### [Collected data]
^^^^^^^^^^^^^^^^
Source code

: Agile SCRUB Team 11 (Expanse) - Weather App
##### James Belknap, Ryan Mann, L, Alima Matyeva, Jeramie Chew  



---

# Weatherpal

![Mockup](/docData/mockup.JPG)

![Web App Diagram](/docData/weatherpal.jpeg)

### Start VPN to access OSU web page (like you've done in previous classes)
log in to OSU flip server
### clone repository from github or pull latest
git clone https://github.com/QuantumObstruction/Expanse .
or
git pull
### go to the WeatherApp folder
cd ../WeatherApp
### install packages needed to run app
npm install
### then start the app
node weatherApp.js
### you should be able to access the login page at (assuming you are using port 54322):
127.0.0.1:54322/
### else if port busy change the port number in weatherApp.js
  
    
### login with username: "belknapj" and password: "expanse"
^^^^^^^^^^^^^^^^
Exactly as given, please retype all the entries.

Source code

: Agile SCRUB Team 11 (Expanse) - Weather App
##### James Belknap, Ryan Mann, L, Alima Matyeva, Jeramie Chew  



---

# Weatherpal

![Mockup](/docData/mockup.JPG)

![Web App Diagram](/docData/weatherpal.jpeg)

### Start VPN to access OSU web page (like you've done in previous classes)
log in to OSU flip server
### clone repository from github or pull latest
git clone https://github.com/QuantumObstruction/Expanse .
or
git pull
### go to the WeatherApp folder
cd ../WeatherApp
### install packages needed to run app
npm install
### then start the app
node weatherApp.js
### you should be able to access the login page at (assuming you are using port 54322):
127.0.0.1:54322/
### else if port busy change the port number in weatherApp.js
  
    
### login with username: "belknapj" and password: "expanse"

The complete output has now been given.